Un día de verano

     Era un hermoso día de verano, el luminoso sol se reflejaba en el magnífico espejo del mar, y en algunos peñascos las gaviotas se posaban sobre las piedras a contemplar el paisaje; unas que otras, inmóviles, acechaban a sus presas que serían la comida del día. La arena estaba húmeda, suave, y la espuma cándida del agua salina, parecía ocultar las travesuras hechas por los pequeños; o en el mayor de los casos, los sórdidos secretos de los adultos. 

     El agua estaba diáfana y fresca. La transparencia de la misma dejaba al descubierto las conchas marinas depositadas en la orilla, y algunos peces que nadaban temerosos hacia lo profundo del océano. Sus escamas iridiscentes parecían mágicas. A su vez, la tibia caricia del viento rozaba suavemente las hojas de los árboles, y se percibía un grato aroma de mar, arena, playa.

     Ese día Daniel y su familia habían ido de paseo a esta hermosa isla paradisíaca, querían disfrutar un rato agradable olvidándose por un momento de sus actividades cotidianas. Él y su hermana jugaban en la orilla de la playa mientras sus padres tomaban un poco de sol. No había muchos turistas, lo cual era maravilloso para ellos. 

     Al medio día los padres llamaron a los pequeños para darles una merienda. Entre risas recordaron algunas anécdotas vividas. La algarabía de los cánticos se escuchaba en la solitaria playa. El niño, curioso le dijo a su madre: "mamá ¿puedo ir a descansar en aquel árbol que está allá al lado del bote?"; a lo que la madre le respondió: "Sí hijo, pero no te alejes mucho"... Efectivamente el muchacho se acercó al frondoso árbol de hojas esmeraldas y frutos dulces.
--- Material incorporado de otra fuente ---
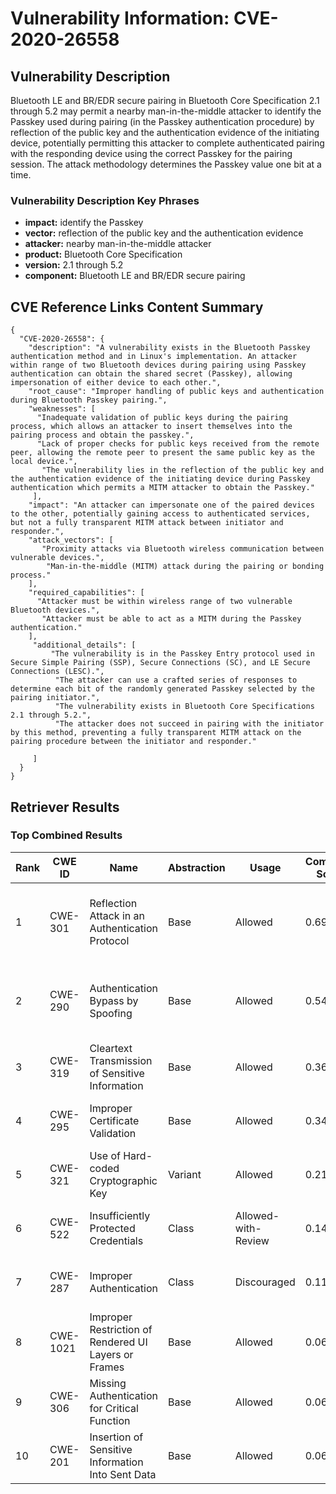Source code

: # Vulnerability Information: CVE-2020-26558

## Vulnerability Description
Bluetooth LE and BR/EDR secure pairing in Bluetooth Core Specification 2.1 through 5.2 may permit a nearby man-in-the-middle attacker to identify the Passkey used during pairing (in the Passkey authentication procedure) by reflection of the public key and the authentication evidence of the initiating device, potentially permitting this attacker to complete authenticated pairing with the responding device using the correct Passkey for the pairing session. The attack methodology determines the Passkey value one bit at a time.

### Vulnerability Description Key Phrases
- **impact:** identify the Passkey
- **vector:** reflection of the public key and the authentication evidence
- **attacker:** nearby man-in-the-middle attacker
- **product:** Bluetooth Core Specification
- **version:** 2.1 through 5.2
- **component:** Bluetooth LE and BR/EDR secure pairing

## CVE Reference Links Content Summary
```
{
  "CVE-2020-26558": {
    "description": "A vulnerability exists in the Bluetooth Passkey authentication method and in Linux's implementation. An attacker within range of two Bluetooth devices during pairing using Passkey authentication can obtain the shared secret (Passkey), allowing impersonation of either device to each other.",
    "root_cause": "Improper handling of public keys and authentication during Bluetooth Passkey pairing.",
    "weaknesses": [
      "Inadequate validation of public keys during the pairing process, which allows an attacker to insert themselves into the pairing process and obtain the passkey.",
      "Lack of proper checks for public keys received from the remote peer, allowing the remote peer to present the same public key as the local device.",
       "The vulnerability lies in the reflection of the public key and the authentication evidence of the initiating device during Passkey authentication which permits a MITM attacker to obtain the Passkey."
     ],
    "impact": "An attacker can impersonate one of the paired devices to the other, potentially gaining access to authenticated services, but not a fully transparent MITM attack between initiator and responder.",
    "attack_vectors": [
       "Proximity attacks via Bluetooth wireless communication between vulnerable devices.",
        "Man-in-the-middle (MITM) attack during the pairing or bonding process."
    ],
    "required_capabilities": [
      "Attacker must be within wireless range of two vulnerable Bluetooth devices.",
       "Attacker must be able to act as a MITM during the Passkey authentication."
    ],
     "additional_details": [
         "The vulnerability is in the Passkey Entry protocol used in Secure Simple Pairing (SSP), Secure Connections (SC), and LE Secure Connections (LESC).",
          "The attacker can use a crafted series of responses to determine each bit of the randomly generated Passkey selected by the pairing initiator.",
          "The vulnerability exists in Bluetooth Core Specifications 2.1 through 5.2.",
          "The attacker does not succeed in pairing with the initiator by this method, preventing a fully transparent MITM attack on the pairing procedure between the initiator and responder."

     ]
  }
}
```

## Retriever Results

### Top Combined Results

| Rank | CWE ID | Name | Abstraction | Usage | Combined Score | Retrievers | Individual Scores |
|------|--------|------|-------------|-------|---------------|------------|-------------------|
| 1 | CWE-301 | Reflection Attack in an Authentication Protocol | Base | Allowed | 0.6911 | dense, sparse, graph | dense: 0.618, sparse: 0.284, graph: 0.614 |
| 2 | CWE-290 | Authentication Bypass by Spoofing | Base | Allowed | 0.5420 | dense, sparse, graph | dense: 0.407, sparse: 0.149, graph: 0.708 |
| 3 | CWE-319 | Cleartext Transmission of Sensitive Information | Base | Allowed | 0.3668 | sparse, graph | sparse: 0.121, graph: 0.832 |
| 4 | CWE-295 | Improper Certificate Validation | Base | Allowed | 0.3437 | sparse, graph | sparse: 0.115, graph: 0.777 |
| 5 | CWE-321 | Use of Hard-coded Cryptographic Key | Variant | Allowed | 0.2168 | sparse, graph | sparse: 0.111, graph: 0.479 |
| 6 | CWE-522 | Insufficiently Protected Credentials | Class | Allowed-with-Review | 0.1445 | sparse, graph | sparse: 0.116, graph: 0.503 |
| 7 | CWE-287 | Improper Authentication | Class | Discouraged | 0.1108 | sparse, graph | sparse: 0.119, graph: 0.503 |
| 8 | CWE-1021 | Improper Restriction of Rendered UI Layers or Frames | Base | Allowed | 0.0647 | sparse | sparse: 0.113 |
| 9 | CWE-306 | Missing Authentication for Critical Function | Base | Allowed | 0.0644 | sparse | sparse: 0.113 |
| 10 | CWE-201 | Insertion of Sensitive Information Into Sent Data | Base | Allowed | 0.0618 | sparse | sparse: 0.108 |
Bajo ese arbusto encontraría un destino funesto.

     El niño se acobijó bajo la sombra del arbusto, con firmeza arrancó uno de sus frutos, el cual olía exquisitamente. Al darle varios mordiscos notó el dulzor de la fruta. De pronto empezó a sentir un fuerte dolor de barriga, la cabeza le daba vueltas, sus manos estaban rojas como un tomate y un calor abrasador arropaba su garganta. Vomitó varias veces, sentía que el árbol lo asfixiaba, como pudo salió del lugar. Con fuerza llamó a sus padres...

  ¡Hijo! ¿Qué tienes? ¿Qué te pasa? Decía la madre histérica. 

 ¡Daniel hijo! ¡Háblame! Dijo su padre.

 Me ahogo... no puedo respirar, ayúdenme...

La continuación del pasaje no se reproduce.